The employment tribunal found the dismissal fair. The decision to dismiss was based on a reasonable investigation and was within the band of reasonable response open to a reasonable employer. The decision was ultimately made by Mr Goodchild.
Mr Ramphal appealed to the Employment Appeal Tribunal (EAT). The EAT overturned the tribunal decision and remitted the case back to the employment tribunal.
A previous decision of the Supreme Court (Chhabra v West London Mental Health NHS Trust) indicates that there is an implied term that the report of an investigating officer must be the product of their own investigations. The dramatic change in Mr Goodchild’s approach after intervention by HR was disturbing and there did not appear to be any fresh evidence to explain this change of heart.
HR had clearly involved themselves in issues of culpability which should have been reserved for Mr Goodchild. Mr Goodchild’s discussions with HR had clearly gone beyond discussing issues of procedure and law. The changes in the report were so striking that they gave rise to an inference of improper influence.
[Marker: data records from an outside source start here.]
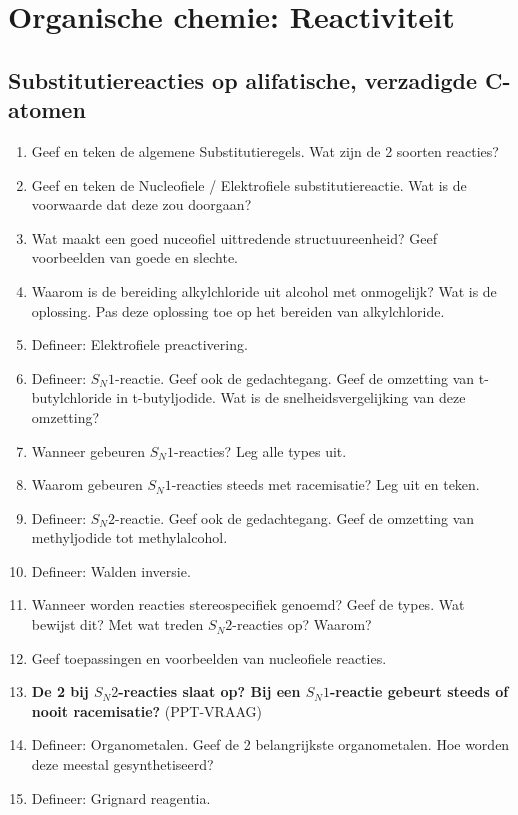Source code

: \documentclass[a4paper,12pt]{article}
\begin{document}
    \section{Organische chemie: Reactiviteit}
    \subsection*{Substitutiereacties op alifatische, verzadigde C-atomen}
    \begin{enumerate}
        \item Geef en teken de algemene Substitutieregels. Wat zijn de 2 soorten reacties?
        \item Geef en teken de Nucleofiele / Elektrofiele substitutiereactie. Wat is de voorwaarde dat deze zou doorgaan?
        \item Wat maakt een goed nuceofiel uittredende structuureenheid? Geef voorbeelden van goede en slechte.
        \item Waarom is de bereiding alkylchloride uit alcohol met  onmogelijk? Wat is de oplossing. Pas deze oplossing toe op het bereiden van alkylchloride.
        \item Defineer: Elektrofiele preactivering.
        \item Defineer: $S_N1$-reactie. Geef ook de gedachtegang. Geef de omzetting van t-butylchloride in t-butyljodide. Wat is de snelheidsvergelijking van deze omzetting?
        \item Wanneer gebeuren $S_N1$-reacties? Leg alle types uit.
        \item Waarom gebeuren $S_N1$-reacties steeds met racemisatie? Leg uit en teken.
        \item Defineer: $S_N2$-reactie. Geef ook de gedachtegang. Geef de omzetting van methyljodide tot methylalcohol.
        \item Defineer: Walden inversie.
        \item Wanneer worden reacties stereospecifiek genoemd? Geef de types. Wat bewijst dit? Met wat treden $S_N2$-reacties op? Waarom?
        \item Geef toepassingen en voorbeelden van nucleofiele reacties.
        \item \textbf{De 2 bij $S_N2$-reacties slaat op? Bij een $S_N1$-reactie gebeurt steeds of nooit racemisatie?} (PPT-VRAAG)
        \item Defineer: Organometalen. Geef de 2 belangrijkste organometalen. Hoe worden deze meestal gesynthetiseerd? 
        \item Defineer: Grignard reagentia. 

\end{enumerate}
\end{document}
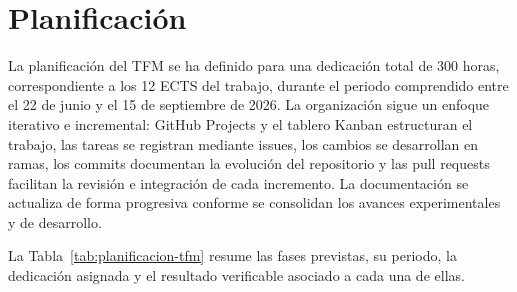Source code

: \section{Planificación}

La planificación del TFM se ha definido para una dedicación total de 300 horas, correspondiente a los 12 ECTS del trabajo, durante el periodo comprendido entre el 22 de junio y el 15 de septiembre de 2026. La organización sigue un enfoque iterativo e incremental: GitHub Projects y el tablero Kanban estructuran el trabajo, las tareas se registran mediante issues, los cambios se desarrollan en ramas, los commits documentan la evolución del repositorio y las pull requests facilitan la revisión e integración de cada incremento. La documentación se actualiza de forma progresiva conforme se consolidan los avances experimentales y de desarrollo.

La Tabla~\ref{tab:planificacion-tfm} resume las fases previstas, su periodo, la dedicación asignada y el resultado verificable asociado a cada una de ellas.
The employment judge should have given clear and cogent reasons for accepting that there was no such influence.
This case contains important guidance on the role of HR in disciplinary proceedings. HR must be careful to limit their advice to questions of law and procedure. They must avoid straying into issues of culpability. They must not advise on whether a finding should be one of simple misconduct or gross misconduct or on the appropriate sanction. Interference from HR on these issues could make any subsequent dismissal unfair.